I.1.2 Draw up a Memorandum and Articles of Association and register your company
Limited companies and limited liability partnerships must be registered at Companies House and, in order to register, they must have a Memorandum of Association and Articles of Association.
The Memorandum of Association, which needs to be signed by all shareholders in the business, contains all the information necessary to formally create the company.
The Articles of Association relate to the governance, management and ownership of the company as agreed by the shareholders, directors and company secretary.
More information can be found on the Gov.UK website – https://www.gov.uk/limited-company-formation .
Model articles of association can be found here.

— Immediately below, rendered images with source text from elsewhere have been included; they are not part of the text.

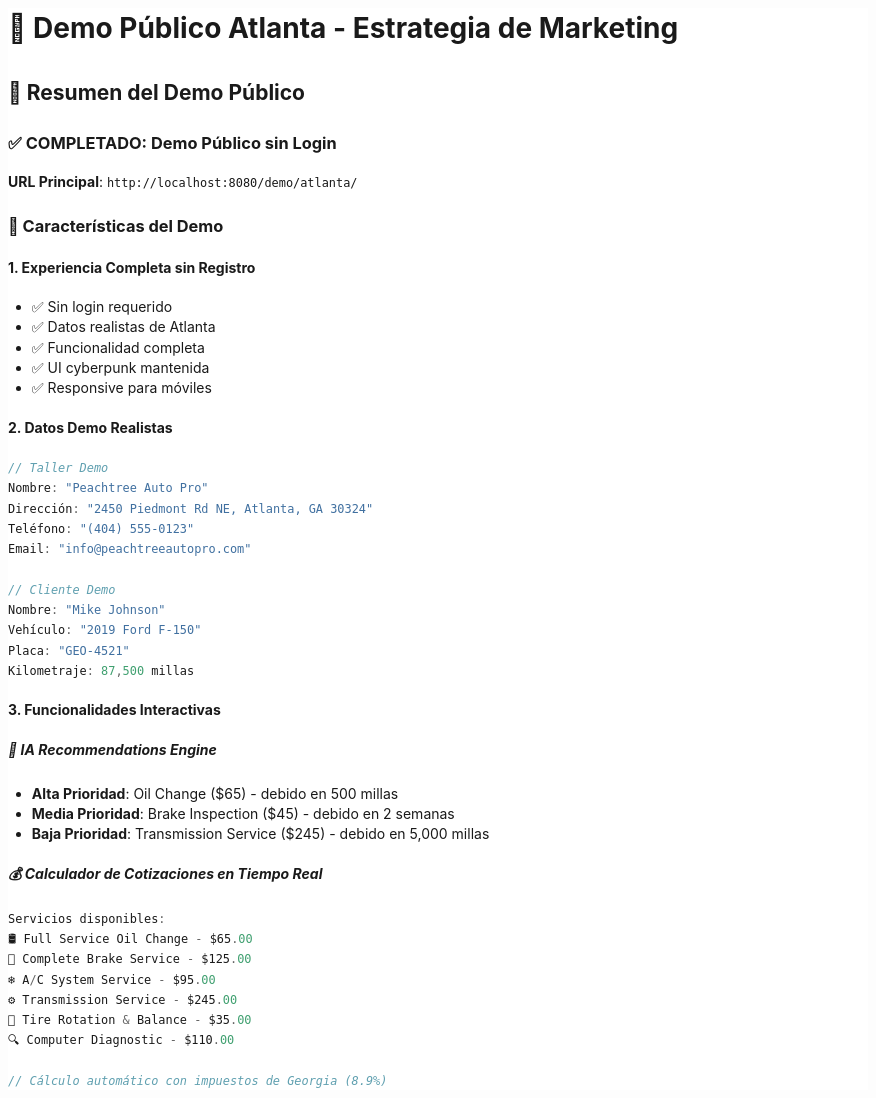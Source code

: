 # 🎯 Demo Público Atlanta - Estrategia de Marketing

## 🚀 Resumen del Demo Público

### ✅ **COMPLETADO**: Demo Público sin Login
**URL Principal**: `http://localhost:8080/demo/atlanta/`

### 🎪 Características del Demo

#### 1. **Experiencia Completa sin Registro**
- ✅ Sin login requerido
- ✅ Datos realistas de Atlanta
- ✅ Funcionalidad completa
- ✅ UI cyberpunk mantenida
- ✅ Responsive para móviles

#### 2. **Datos Demo Realistas**
```javascript
// Taller Demo
Nombre: "Peachtree Auto Pro"
Dirección: "2450 Piedmont Rd NE, Atlanta, GA 30324"
Teléfono: "(404) 555-0123"
Email: "info@peachtreeautopro.com"

// Cliente Demo
Nombre: "Mike Johnson"
Vehículo: "2019 Ford F-150"
Placa: "GEO-4521"
Kilometraje: 87,500 millas
```

#### 3. **Funcionalidades Interactivas**

##### 🧠 IA Recommendations Engine
- **Alta Prioridad**: Oil Change ($65) - debido en 500 millas
- **Media Prioridad**: Brake Inspection ($45) - debido en 2 semanas
- **Baja Prioridad**: Transmission Service ($245) - debido en 5,000 millas

##### 💰 Calculador de Cotizaciones en Tiempo Real
```javascript
Servicios disponibles:
🛢️ Full Service Oil Change - $65.00
🚙 Complete Brake Service - $125.00
❄️ A/C System Service - $95.00
⚙️ Transmission Service - $245.00
🔄 Tire Rotation & Balance - $35.00
🔍 Computer Diagnostic - $110.00

// Cálculo automático con impuestos de Georgia (8.9%)
```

In addition, the voting rights of shareholders need to be established and how a party might exit from its shareholding is usually considered at the formation stage of the company.
I.1.3 Establish the company board of directors
The board of directors is responsible for the governance of the company in accordance with the Articles of Association. The board’s function is to steer the company and look after the interests of shareholders. Its structure and size can be set out in the Articles of Association. For some firms, it may be good practice to include non-executive directors (bearing in mind that they will need remuneration in line with expertise) to provide additional expertise and impartiality. For more information, refer to the Governance Section of the Good Practice Guide: B1: The duties of directors and function of the board.

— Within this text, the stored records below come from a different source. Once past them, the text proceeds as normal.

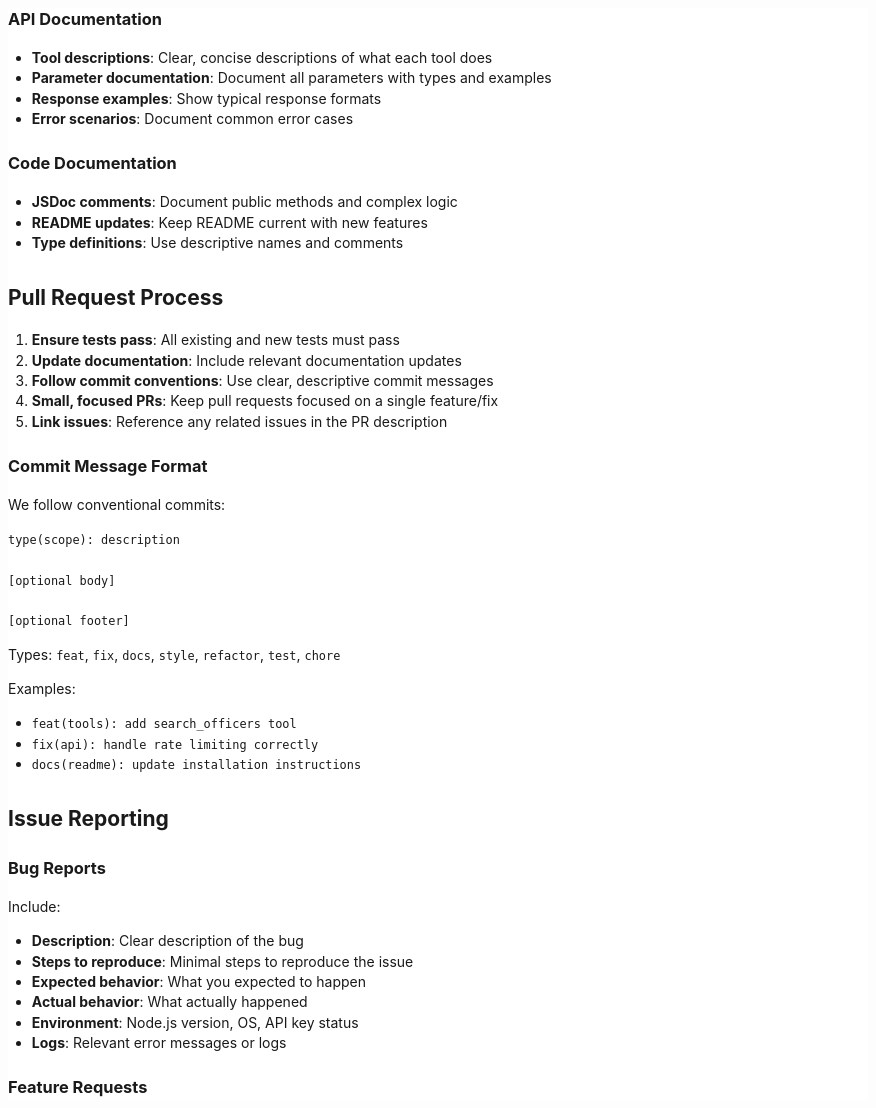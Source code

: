 ### API Documentation

- **Tool descriptions**: Clear, concise descriptions of what each tool does
- **Parameter documentation**: Document all parameters with types and examples
- **Response examples**: Show typical response formats
- **Error scenarios**: Document common error cases

### Code Documentation

- **JSDoc comments**: Document public methods and complex logic
- **README updates**: Keep README current with new features
- **Type definitions**: Use descriptive names and comments

## Pull Request Process

1. **Ensure tests pass**: All existing and new tests must pass
2. **Update documentation**: Include relevant documentation updates
3. **Follow commit conventions**: Use clear, descriptive commit messages
4. **Small, focused PRs**: Keep pull requests focused on a single feature/fix
5. **Link issues**: Reference any related issues in the PR description

### Commit Message Format

We follow conventional commits:

```
type(scope): description

[optional body]

[optional footer]
```

Types: `feat`, `fix`, `docs`, `style`, `refactor`, `test`, `chore`

Examples:
- `feat(tools): add search_officers tool`
- `fix(api): handle rate limiting correctly`
- `docs(readme): update installation instructions`

## Issue Reporting

### Bug Reports

Include:
- **Description**: Clear description of the bug
- **Steps to reproduce**: Minimal steps to reproduce the issue
- **Expected behavior**: What you expected to happen
- **Actual behavior**: What actually happened
- **Environment**: Node.js version, OS, API key status
- **Logs**: Relevant error messages or logs

### Feature Requests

I.1.4 Establish funding structure
Many start-ups will require some sort of financing, potentially from private equity investment or through loan arrangements. It is good practice to seek appropriate financial advice before committing to one solution or provider over another.
It is good practice to obtain legal advice in respect of any equity allocation between shareholders and who may or may not have any financial liability
I.1.5 Insurances including PI and D&O
It is an Financial Conduct Authority (FCA) (the insurance regulator) requirement for insurance brokers to have a minimum level of professional indemnity insurance(PI) in place and it is good practice to discuss your needs with a specialist PI broker to help avoid being under-insured on PI, Directors & Officers and Errors & Omissions risks. BIBA offers members access to three accredited PI brokers with preferential schemes for members. More information for members can be found here.

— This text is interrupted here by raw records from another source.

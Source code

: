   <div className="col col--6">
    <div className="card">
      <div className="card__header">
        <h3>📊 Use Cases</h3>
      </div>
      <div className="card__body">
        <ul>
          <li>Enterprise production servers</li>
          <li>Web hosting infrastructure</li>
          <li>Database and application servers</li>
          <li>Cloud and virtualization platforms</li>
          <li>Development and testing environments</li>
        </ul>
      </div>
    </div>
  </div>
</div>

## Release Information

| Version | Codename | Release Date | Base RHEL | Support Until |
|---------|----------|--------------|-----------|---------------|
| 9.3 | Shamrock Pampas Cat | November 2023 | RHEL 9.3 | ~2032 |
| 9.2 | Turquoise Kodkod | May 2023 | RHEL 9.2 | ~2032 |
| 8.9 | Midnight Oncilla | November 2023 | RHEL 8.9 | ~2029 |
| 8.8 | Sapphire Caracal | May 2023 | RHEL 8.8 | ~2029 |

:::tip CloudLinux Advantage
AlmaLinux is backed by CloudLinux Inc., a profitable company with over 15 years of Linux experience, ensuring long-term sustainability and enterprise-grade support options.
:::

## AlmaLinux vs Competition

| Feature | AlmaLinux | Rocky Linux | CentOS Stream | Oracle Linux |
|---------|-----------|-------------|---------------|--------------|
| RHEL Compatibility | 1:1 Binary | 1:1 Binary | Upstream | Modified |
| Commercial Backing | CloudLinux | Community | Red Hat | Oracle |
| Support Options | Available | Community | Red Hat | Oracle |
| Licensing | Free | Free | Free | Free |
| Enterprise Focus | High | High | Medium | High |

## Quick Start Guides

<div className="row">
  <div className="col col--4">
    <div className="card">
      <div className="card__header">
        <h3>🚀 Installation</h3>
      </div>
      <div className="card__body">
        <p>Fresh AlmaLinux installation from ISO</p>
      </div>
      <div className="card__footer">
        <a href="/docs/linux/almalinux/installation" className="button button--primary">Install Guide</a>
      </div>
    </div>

I.1.6 Appoint an accountant
As well as auditing and preparing relevant annual report and accounts for a business an accountant can file the accounts. All private limited and public companies must file their accounts at Companies House. Penalties will be levied if accounts are not filed with Companies House by the relevant deadline. The penalty is doubled if accounts are filed late for two years in a row. Ultimately directors can be fined, and the company struck off the register if accounts are not filed. For more information visit: https://www.gov.uk/government/organisations/companies-house
The relationship with an accountant can be long-term and can be essential to the business and it is good practice for a broker to choose an appropriate professional firm with experience of financial services including Financial Conduct Authority and Retail Mediation Activities Rules as well as an understanding of client money requirements.